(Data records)
Segment Open

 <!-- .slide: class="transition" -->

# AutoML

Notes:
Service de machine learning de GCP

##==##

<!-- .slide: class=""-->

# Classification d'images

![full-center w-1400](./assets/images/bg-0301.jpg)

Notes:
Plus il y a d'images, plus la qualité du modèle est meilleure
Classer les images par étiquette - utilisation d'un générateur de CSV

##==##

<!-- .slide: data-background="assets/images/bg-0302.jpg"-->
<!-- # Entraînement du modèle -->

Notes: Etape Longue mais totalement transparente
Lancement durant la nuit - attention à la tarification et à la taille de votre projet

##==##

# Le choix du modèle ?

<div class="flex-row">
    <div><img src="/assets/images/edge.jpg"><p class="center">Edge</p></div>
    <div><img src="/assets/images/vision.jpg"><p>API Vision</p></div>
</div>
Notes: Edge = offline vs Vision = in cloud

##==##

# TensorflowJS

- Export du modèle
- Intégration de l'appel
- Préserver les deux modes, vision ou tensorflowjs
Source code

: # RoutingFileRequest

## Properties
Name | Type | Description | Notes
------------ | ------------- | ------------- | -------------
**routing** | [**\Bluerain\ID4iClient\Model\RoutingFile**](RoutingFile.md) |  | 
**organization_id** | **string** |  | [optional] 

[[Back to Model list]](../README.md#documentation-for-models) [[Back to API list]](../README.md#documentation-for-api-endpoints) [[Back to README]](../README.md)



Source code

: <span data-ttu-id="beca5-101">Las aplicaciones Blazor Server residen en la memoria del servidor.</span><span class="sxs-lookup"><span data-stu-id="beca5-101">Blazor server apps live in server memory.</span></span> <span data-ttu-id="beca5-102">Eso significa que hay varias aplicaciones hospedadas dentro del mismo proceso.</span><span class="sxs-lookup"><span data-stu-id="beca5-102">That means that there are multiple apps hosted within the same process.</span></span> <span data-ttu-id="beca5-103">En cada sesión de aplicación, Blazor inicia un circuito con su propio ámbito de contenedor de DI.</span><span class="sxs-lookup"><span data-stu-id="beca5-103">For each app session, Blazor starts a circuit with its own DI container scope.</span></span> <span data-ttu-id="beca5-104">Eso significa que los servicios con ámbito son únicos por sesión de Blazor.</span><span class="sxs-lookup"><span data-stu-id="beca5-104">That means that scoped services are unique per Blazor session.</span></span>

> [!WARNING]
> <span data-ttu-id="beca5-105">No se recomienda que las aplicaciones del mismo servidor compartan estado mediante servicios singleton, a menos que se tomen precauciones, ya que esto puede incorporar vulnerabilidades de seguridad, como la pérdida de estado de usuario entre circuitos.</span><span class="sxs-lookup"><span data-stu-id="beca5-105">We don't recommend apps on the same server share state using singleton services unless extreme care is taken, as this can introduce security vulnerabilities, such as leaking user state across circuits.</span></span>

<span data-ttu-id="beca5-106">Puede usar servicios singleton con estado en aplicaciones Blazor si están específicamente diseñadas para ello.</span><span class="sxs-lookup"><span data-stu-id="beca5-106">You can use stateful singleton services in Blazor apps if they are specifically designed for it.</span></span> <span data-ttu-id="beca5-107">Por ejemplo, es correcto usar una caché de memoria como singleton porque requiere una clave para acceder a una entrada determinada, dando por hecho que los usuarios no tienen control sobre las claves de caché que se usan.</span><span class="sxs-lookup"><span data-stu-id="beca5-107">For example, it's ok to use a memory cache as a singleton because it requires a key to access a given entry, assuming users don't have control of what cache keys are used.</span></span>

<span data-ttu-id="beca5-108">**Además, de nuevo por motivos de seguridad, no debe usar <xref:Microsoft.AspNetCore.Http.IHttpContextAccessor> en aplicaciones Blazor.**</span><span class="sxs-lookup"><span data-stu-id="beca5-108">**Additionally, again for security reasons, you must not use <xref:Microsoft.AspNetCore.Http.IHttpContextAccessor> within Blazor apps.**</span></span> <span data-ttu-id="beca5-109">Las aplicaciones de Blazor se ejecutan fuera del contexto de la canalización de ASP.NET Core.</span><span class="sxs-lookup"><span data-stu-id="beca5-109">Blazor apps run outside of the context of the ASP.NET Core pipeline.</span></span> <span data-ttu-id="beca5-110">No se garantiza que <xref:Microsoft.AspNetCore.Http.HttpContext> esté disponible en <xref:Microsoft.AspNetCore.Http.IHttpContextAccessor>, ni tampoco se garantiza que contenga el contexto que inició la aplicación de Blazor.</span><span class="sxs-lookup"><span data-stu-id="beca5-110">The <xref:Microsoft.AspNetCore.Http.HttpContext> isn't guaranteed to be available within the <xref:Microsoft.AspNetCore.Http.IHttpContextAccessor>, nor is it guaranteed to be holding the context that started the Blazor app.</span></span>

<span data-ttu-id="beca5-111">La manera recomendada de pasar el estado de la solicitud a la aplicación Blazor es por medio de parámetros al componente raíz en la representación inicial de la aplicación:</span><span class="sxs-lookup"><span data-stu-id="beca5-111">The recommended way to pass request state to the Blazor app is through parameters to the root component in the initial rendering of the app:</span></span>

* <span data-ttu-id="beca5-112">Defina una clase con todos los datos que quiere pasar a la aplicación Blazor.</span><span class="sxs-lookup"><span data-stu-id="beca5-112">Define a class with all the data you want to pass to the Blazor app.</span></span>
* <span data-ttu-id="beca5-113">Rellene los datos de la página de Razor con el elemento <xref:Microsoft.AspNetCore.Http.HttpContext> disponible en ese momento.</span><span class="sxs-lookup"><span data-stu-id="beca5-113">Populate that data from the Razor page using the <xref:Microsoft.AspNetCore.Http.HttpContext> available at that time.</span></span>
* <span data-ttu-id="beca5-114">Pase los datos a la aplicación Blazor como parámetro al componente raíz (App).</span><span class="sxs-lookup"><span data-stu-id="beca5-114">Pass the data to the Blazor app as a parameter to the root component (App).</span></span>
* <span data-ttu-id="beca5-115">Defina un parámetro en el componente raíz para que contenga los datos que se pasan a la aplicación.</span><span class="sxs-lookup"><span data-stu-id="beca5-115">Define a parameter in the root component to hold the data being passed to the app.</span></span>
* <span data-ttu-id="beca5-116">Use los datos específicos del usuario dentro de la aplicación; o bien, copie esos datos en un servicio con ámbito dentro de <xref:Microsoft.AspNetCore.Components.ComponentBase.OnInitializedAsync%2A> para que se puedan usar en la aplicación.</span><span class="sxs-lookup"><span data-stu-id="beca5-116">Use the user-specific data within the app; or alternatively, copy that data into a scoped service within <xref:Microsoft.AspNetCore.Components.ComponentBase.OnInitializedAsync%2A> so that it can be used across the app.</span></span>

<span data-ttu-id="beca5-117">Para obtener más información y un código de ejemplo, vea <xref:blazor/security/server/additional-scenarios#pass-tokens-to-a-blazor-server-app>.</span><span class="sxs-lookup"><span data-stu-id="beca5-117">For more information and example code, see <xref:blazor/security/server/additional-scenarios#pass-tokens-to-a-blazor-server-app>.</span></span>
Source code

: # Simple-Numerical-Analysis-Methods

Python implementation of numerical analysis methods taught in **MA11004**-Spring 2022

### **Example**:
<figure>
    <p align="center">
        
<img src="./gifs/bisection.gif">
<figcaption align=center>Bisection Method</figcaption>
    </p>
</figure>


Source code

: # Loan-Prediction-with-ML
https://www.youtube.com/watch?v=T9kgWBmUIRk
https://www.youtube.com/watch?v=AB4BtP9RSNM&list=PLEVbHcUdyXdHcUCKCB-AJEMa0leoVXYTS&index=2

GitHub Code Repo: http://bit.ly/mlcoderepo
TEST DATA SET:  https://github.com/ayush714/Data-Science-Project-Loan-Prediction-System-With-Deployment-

Segment Closed

A single number is the whole answer here: the number of lines in the data containing "list".

• SOLUTION TO THIS TASK:
2